▶ Task prompt: In the entries below, find the line with "## Nội dung" and the line with "cũng là một PopupLevel.". Print those two and everything between them exactly, and nothing else.

▶ Data for review:
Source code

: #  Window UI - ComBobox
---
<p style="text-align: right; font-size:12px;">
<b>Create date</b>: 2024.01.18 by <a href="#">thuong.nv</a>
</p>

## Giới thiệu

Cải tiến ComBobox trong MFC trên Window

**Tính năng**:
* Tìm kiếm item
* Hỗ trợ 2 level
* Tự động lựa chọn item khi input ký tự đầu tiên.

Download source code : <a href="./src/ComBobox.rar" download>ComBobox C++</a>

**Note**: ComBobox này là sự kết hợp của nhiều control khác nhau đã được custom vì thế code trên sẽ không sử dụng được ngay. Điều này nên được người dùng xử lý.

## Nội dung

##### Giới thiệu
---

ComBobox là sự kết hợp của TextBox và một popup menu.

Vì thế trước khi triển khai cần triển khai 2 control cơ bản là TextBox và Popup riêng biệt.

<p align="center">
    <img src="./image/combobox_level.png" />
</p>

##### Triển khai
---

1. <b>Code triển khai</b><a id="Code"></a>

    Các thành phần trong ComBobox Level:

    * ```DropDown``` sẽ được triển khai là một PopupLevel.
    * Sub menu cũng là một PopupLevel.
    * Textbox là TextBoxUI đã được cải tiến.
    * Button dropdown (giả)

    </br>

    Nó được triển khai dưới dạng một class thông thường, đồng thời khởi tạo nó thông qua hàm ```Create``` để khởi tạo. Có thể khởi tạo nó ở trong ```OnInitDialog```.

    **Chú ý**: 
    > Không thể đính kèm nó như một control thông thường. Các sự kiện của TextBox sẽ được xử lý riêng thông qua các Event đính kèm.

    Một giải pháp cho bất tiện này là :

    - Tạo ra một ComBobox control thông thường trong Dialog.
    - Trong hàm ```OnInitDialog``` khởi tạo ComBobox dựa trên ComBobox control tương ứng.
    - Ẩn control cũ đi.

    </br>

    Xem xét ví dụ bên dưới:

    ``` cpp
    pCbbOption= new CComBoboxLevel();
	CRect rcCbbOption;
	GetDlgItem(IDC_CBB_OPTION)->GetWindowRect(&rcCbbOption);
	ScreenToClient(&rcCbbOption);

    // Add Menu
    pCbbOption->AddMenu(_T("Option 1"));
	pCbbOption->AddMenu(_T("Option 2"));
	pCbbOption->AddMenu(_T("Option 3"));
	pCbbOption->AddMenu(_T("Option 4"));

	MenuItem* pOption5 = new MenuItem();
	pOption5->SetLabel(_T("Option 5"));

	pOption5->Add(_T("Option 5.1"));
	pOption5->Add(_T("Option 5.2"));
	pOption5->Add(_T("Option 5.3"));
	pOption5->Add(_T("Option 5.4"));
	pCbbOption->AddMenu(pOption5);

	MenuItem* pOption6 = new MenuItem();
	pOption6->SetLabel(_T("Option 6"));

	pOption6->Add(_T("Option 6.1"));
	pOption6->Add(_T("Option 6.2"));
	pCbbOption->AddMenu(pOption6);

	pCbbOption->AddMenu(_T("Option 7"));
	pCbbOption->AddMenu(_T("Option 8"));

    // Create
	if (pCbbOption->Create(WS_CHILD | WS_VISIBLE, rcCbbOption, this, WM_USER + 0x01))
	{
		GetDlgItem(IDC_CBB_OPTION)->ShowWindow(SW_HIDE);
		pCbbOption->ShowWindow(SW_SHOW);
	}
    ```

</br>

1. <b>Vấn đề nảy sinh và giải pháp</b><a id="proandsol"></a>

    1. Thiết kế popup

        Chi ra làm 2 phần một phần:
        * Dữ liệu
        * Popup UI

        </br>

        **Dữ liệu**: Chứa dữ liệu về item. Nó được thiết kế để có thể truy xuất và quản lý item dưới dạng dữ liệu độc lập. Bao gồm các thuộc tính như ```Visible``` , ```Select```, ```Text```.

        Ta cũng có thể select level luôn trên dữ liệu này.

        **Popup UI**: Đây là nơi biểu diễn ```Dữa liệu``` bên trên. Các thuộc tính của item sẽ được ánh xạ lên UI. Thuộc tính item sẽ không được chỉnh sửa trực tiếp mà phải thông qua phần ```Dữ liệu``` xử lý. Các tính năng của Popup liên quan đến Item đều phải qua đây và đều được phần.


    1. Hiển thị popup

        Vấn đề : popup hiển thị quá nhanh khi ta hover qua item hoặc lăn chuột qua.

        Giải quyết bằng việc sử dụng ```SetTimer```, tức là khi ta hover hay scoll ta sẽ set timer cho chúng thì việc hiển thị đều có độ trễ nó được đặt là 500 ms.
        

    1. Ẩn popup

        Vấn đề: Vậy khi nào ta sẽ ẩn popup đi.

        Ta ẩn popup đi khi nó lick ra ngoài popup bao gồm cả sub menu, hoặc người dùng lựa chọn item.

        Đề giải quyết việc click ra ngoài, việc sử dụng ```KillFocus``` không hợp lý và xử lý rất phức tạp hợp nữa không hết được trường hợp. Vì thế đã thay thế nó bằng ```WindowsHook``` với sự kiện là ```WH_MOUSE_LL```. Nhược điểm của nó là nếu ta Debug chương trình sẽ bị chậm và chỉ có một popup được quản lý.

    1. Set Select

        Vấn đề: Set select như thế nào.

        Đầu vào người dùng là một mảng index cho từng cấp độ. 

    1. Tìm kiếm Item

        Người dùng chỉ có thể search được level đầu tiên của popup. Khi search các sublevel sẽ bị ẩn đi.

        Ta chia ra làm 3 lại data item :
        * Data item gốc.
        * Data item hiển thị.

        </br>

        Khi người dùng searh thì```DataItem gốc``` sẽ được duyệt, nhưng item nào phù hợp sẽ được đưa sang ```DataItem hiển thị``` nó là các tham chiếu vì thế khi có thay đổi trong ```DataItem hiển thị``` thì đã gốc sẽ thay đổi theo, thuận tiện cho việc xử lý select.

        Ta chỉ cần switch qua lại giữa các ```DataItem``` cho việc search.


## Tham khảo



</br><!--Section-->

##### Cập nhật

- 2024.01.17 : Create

▶ Response to the task:
## Nội dung

##### Giới thiệu
---

ComBobox là sự kết hợp của TextBox và một popup menu.

Vì thế trước khi triển khai cần triển khai 2 control cơ bản là TextBox và Popup riêng biệt.

<p align="center">
    <img src="./image/combobox_level.png" />
</p>

##### Triển khai
---

1. <b>Code triển khai</b><a id="Code"></a>

    Các thành phần trong ComBobox Level:

    * ```DropDown``` sẽ được triển khai là một PopupLevel.
    * Sub menu cũng là một PopupLevel.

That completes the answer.